DATA FOR THIS TASK:
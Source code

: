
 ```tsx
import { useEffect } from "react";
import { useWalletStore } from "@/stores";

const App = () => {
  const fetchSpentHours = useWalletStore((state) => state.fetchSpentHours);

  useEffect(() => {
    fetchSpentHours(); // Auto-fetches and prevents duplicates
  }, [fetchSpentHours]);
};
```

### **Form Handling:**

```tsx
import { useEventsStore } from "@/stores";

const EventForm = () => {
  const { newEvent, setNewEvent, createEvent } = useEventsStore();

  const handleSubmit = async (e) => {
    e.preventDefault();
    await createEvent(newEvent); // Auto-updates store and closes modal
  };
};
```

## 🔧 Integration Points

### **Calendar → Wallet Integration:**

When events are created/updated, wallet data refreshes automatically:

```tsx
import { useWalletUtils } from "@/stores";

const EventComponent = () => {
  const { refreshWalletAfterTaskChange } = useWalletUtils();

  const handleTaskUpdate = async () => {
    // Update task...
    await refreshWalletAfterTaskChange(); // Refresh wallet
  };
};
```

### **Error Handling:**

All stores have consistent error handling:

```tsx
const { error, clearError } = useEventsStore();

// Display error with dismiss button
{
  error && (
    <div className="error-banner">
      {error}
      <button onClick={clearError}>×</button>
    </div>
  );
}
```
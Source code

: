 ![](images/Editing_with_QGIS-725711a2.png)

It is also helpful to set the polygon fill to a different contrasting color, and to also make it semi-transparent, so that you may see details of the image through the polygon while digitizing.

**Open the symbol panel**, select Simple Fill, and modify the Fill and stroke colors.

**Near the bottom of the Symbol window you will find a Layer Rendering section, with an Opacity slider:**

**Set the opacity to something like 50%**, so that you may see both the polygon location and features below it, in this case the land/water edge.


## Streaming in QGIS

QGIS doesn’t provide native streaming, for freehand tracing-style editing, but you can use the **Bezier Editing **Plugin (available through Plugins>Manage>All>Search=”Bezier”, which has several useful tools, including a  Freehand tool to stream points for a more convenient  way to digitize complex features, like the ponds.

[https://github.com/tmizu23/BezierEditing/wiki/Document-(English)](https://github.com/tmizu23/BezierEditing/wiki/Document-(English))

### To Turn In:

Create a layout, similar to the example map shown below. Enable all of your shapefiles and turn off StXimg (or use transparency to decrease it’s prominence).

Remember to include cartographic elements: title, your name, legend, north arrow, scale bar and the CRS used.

PROBLEM TO WORK ON:
Within the listing, how many lines include the string "createEvent"? Supply the number and no further words.

SOLUTION TO THE PROBLEM:
2